Das Thema Mittelalter ist meiner Meinung nach einer der Schwachpunkte in ALIEN: COVENANT. Allzu sehr liegt die Betonung auf einem mittelalterlich betonten Ambiente. Gut, laut Story lebten die ausgestorbenen Bewohner des Planeten in einer mittelalterlich anmutenden Welt. Die aber zeitgleich über eine Hochtechnologie verfügte, die u. a. Raumfahrten ermöglichte. Vielleicht bin ich ja hier persönlich etwas aus der Spur und aufgrund des Alterungsprozesses etwas fantasieloser geworden – aber auf mich wirkt das alles etwas farblos und albern. Die Kargheit einer kalten und kargen Trutzburg nimmt viel Raum ein und sorgt mit seinen steinernen Gängen und Treppen für eine düstere, unheimliche Atmosphäre, die etwas an GAME OF THRONES erinnert. Natürlich fehlt hier nicht die obligatorische Kammer des Hexenmeisters, des Alchemisten – der einem Sträfling gleich offenkundig eine lebenslange Haftstrafe verbüßt: überall sieht man Skizzen herumhängen. Fein säuberlich im Humboldt-Stil mit Feder auf Büttenpapier gezeichnet – sieht man sie ordentlich nebeneinanderhängen. Eingelegte Föten in großen Einmachgläsern sowie ausgestopfte Exponate vervollständigen das Bild des verrückten Wissenschaftlers und lassen den brodelnden Wahnsinn erahnen. Es sind Bilder aus der abendländischen Kultur, die sich tief in die Wahrnehmung eingegraben haben und die man irgendwo schon gefühlte tausend Mal gesehen hat. Zumindest Europäern mit ihrem kollektiven Erbe des Mittelalters – wird es schwer fallen, etwas Neues zu entdecken. Durch den Erfolg der TV-Serie GAME OF THRONES und dem damit losgetretenen Hype um das Thema Mittelalter – wird das inzwischen wohl auch weltweit gelten. Aber die Darsteller machen es wieder wett…


HAUPTCAST

Michael Fassbender in der Doppelrolle als Walter und David (…mit einem unsagbar passenden, devoten Diener-Gesicht – der es mit Mühe schafft, zum teuflischen Mephisto zu mutieren. Er wirkt, wie ich meine, noch als Ekel sehr nett und teilt somit das Schicksal Pierce Brosnans).

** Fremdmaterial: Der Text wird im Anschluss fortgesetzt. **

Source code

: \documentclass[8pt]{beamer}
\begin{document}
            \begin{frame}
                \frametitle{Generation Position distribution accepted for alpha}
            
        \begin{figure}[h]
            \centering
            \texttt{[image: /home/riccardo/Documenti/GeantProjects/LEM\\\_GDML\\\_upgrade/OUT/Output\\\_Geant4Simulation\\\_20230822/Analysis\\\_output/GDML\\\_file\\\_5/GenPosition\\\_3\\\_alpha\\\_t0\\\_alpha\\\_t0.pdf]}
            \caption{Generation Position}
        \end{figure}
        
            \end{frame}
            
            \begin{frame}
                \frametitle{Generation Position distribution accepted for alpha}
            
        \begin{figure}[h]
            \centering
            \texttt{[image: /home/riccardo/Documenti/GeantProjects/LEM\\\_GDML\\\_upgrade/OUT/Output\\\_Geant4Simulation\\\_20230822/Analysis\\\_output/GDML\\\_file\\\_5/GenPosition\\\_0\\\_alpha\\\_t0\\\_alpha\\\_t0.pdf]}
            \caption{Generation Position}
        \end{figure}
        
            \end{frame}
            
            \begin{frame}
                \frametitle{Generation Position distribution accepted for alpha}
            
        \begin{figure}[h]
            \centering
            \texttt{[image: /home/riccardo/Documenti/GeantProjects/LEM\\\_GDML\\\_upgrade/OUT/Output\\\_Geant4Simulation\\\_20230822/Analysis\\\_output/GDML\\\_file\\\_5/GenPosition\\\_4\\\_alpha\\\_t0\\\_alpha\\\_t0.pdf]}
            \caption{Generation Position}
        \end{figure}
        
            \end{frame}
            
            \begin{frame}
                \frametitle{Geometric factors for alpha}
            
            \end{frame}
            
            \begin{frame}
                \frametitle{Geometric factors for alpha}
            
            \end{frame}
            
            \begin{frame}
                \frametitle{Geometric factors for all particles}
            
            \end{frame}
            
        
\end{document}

Katherine Waterston als Offizierin Daniels (…der weichgezeichneten Reinkarnation von Offizierin Ripley – der grandiosen Sigourney Weaver: Hauptdarstellerin aller ALIEN-Filme).

NEBENCAST

Guy Pearce als Sir Peter Weyland (…mit einem viel zu kurzen Auftritt und Sommersprossen, die mir bis jetzt nie so aufgefallen sind)

James Franco als Captain Jake Bransom (…eine Glanzrolle, weil noch sehr, sehr viel kürzer)

Billy Crudup als Captain Oram (…dem Kapitän wider Willen, der es überzeugend schafft einen tiefgläubigen Schwächling zu spielen)

Danny McBride als Pilot Tenessee (…in der stereotypischen Rolle als Haudegen)

Demian Bechir als Sergeant Lope (…der ständig herumballerte und zu wenig Sprechtext hatte als dass er negativ hätte auffallen können)

Carmen Ejogo als Karine (…Orams Frau, die den perfekten Coach und Manager abgibt)

Jussie Smollett als Pilot Ricks (…der perfekt betroffen aus der Wäsche schauen kann und garantiert der nächste Denzel Washington Hollywoods wird)

Callie Hernandez als Pilotin Upworth (…die viel zu jung und zu hübsch für die Rolle der Pilotin ist)

Und einige andere, die das gleiche Schicksal teilen, welches etlichen Crew-Mitgliedern in roter Uniform in Star Trek (Raumschiff Enterprise) zuteil wurde.

MEIN RAT AN DIE PRODUZENTEN…

Machen Sie endlich eine TV-Serie daraus! Es hat mit Gene Roddenberrys STAR TREK geklappt, es funktioniert auch mit ALIEN! Eineinhalb bis zwei Stunden sind einfach zu schnell vorbei – Handlungsbogen und Dramaturgie für diese kurze Zeitspanne einfach zu vorhersehbar! Aber als Serie könnten im Fall einer erfolgreichen Umsetzung – mehrere Staffeln eine langanhaltende Aufmerksamkeitsspanne generieren. Und das Thema noch für Jahre erhalten.